Implementing Sector Utility
Energy Category Renewable Energy Incentive Programs

Applicable Utilities Yes

External Disconnect Switch Yes

Insurance Requirements Not specified

Net Metering Required Yes (utility guidelines)

System Capacity Limit 25 kW for net-metered systems; 10 average MW for qualifying facilities that are not net-metered

Website http://www.avistautilities.com/products/renewable_generation.asp
Date added to DSIRE 2003-06-18
Last DSIRE Review 2007-03-21

References DSIRE[1]


Idaho has not established uniform interconnection rules and procedures either for net-metered systems or for larger distributed-generation (DG) systems that are not net-metered. However, through their respective tariffs, each of the state's three investor-owned utilities -- Avista Utilities, Idaho Power and Rocky Mountain Power -- has established guidelines for the interconnection of small renewable-energy systems and larger DG.

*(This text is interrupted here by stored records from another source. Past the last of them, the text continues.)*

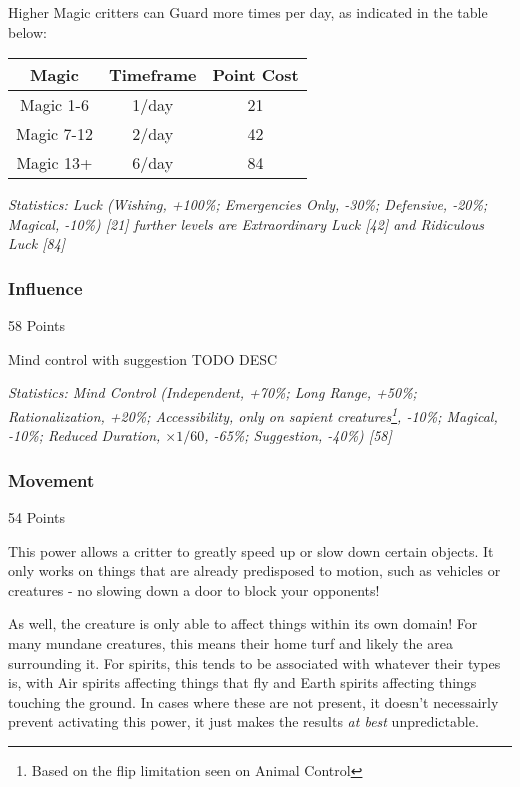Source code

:\begin{multicols*}{3}
	Higher Magic critters can Guard more times per day, as indicated in the table below:
	
	\begin{center}
		\begin{tabular}{|c|c|c|}
			\hline
			Magic & Timeframe & Point Cost\\
			\hline
			\hline
			Magic 1-6 & 1/day & 21 \\
			Magic 7-12 & 2/day & 42 \\
			Magic 13+ & 6/day & 84 \\
			\hline
		\end{tabular}
	\end{center}
	
	\textcolor{OliveGreen}{\textit{Statistics: Luck (Wishing, +100\%; Emergencies Only, -30\%; Defensive, -20\%; Magical, -10\%) [21] further levels are Extraordinary Luck [42] and Ridiculous Luck [84]}}
	
	
	\subsubsection{Influence}\label{influence}
	\begin{flushright}
		58 Points
	\end{flushright}
	
	Mind control with suggestion
	TODO DESC
	
	
	\textcolor{OliveGreen}{\textit{Statistics: Mind Control (Independent, +70\%; Long Range, +50\%; Rationalization, +20\%; Accessibility, only on sapient creatures\footnote{Based on the flip limitation seen on Animal Control}, -10\%; Magical, -10\%; Reduced Duration, \(\times1/60\), -65\%; Suggestion, -40\%) [58]}}
	
	
	\subsubsection{Movement}\label{movement}
	\begin{flushright}
		54 Points
	\end{flushright}
	
	This power allows a critter to greatly speed up or slow down certain objects. It only works on things that are already predisposed to motion, such as vehicles or creatures - no slowing down a door to block your opponents! 
	
	As well, the creature is only able to affect things within its own domain! For many mundane creatures, this means their home turf and likely the area surrounding it. For spirits, this tends to be associated with whatever their types is, with Air spirits affecting things that fly and Earth spirits affecting things touching the ground. In cases where these are not present, it doesn't necessairly prevent activating this power, it just makes the results \textit{at best} unpredictable.
	

\end{multicols*}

Avista Utilities' interconnection guidelines for net metering, included in Schedule 63 and Schedule 70, do not specify technical requirements in detail. For net-metered systems, an external disconnect switch is required, and all equipment must meet applicable safety, power quality and interconnection requirements established by the National Electrical Code (NEC), National Electrical Safety Code (NESC), the Institute of Electrical and Electronics Engineers (IEEE), and Underwriters Laboratories (UL). Net metering is generally available to customers who generate electricity using a renewable-energy system up to 25 kilowatts (kW) in capacity.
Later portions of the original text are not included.